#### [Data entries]

-*-*-

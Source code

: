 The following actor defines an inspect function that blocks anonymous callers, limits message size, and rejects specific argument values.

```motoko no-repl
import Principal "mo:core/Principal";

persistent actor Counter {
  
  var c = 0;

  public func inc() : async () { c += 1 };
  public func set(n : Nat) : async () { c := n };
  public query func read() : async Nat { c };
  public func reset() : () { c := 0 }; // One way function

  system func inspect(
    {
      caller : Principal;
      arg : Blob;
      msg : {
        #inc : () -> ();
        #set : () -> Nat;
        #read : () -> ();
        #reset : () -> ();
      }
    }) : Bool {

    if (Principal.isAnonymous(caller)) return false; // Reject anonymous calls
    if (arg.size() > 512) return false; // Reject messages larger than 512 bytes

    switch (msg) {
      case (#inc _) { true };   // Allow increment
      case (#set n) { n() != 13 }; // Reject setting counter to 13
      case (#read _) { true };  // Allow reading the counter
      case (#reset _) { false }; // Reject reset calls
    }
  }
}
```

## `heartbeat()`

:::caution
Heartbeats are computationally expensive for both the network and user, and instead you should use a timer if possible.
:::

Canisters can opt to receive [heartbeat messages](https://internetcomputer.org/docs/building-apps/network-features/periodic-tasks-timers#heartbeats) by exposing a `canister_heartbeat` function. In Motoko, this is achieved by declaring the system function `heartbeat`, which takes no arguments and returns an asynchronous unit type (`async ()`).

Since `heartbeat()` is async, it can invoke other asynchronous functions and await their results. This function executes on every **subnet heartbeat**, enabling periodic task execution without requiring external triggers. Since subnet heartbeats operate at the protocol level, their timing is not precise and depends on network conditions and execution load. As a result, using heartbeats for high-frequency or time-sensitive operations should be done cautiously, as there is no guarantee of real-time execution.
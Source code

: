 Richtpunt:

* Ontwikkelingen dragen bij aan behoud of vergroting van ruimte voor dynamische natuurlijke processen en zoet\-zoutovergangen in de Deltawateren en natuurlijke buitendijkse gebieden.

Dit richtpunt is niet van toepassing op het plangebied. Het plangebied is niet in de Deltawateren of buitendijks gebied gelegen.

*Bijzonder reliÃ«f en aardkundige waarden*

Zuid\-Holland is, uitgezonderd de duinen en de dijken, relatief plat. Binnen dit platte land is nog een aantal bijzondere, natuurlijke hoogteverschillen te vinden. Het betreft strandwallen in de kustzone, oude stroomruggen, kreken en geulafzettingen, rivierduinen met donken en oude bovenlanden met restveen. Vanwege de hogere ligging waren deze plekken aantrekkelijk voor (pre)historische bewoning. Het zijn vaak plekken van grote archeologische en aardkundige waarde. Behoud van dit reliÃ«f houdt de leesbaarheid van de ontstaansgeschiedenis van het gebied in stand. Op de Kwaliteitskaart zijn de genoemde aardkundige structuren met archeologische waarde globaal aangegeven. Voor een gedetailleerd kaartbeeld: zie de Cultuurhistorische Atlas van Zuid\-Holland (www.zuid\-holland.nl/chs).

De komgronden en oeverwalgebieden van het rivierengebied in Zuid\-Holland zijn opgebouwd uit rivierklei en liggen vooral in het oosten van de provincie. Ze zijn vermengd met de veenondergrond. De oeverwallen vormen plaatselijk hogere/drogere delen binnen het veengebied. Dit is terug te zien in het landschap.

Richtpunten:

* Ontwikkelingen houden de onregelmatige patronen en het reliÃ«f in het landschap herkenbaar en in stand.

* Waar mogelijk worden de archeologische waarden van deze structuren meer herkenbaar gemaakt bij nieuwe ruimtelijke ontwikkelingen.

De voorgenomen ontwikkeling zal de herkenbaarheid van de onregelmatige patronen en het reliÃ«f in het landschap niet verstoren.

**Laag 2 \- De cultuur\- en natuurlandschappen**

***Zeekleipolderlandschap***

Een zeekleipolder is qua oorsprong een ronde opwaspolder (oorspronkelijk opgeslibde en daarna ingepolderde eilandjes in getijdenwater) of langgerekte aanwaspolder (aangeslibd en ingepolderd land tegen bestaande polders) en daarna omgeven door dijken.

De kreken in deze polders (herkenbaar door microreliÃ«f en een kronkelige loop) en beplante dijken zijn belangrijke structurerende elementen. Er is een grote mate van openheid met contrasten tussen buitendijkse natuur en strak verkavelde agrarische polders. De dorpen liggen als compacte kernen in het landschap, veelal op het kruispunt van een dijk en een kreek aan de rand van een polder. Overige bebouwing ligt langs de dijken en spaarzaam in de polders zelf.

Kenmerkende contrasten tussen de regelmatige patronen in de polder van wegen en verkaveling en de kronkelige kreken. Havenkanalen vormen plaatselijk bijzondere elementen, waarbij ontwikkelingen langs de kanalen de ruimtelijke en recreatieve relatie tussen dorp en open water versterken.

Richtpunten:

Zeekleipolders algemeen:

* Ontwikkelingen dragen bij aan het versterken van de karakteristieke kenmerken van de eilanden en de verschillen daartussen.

-*-*-

#### [EXERCISE PROMPT]
Select the lines from the entries that include the word "vormen".

#### [OUTPUT OF THE TASK]
De komgronden en oeverwalgebieden van het rivierengebied in Zuid\-Holland zijn opgebouwd uit rivierklei en liggen vooral in het oosten van de provincie. Ze zijn vermengd met de veenondergrond. De oeverwallen vormen plaatselijk hogere/drogere delen binnen het veengebied. Dit is terug te zien in het landschap.
Kenmerkende contrasten tussen de regelmatige patronen in de polder van wegen en verkaveling en de kronkelige kreken. Havenkanalen vormen plaatselijk bijzondere elementen, waarbij ontwikkelingen langs de kanalen de ruimtelijke en recreatieve relatie tussen dorp en open water versterken.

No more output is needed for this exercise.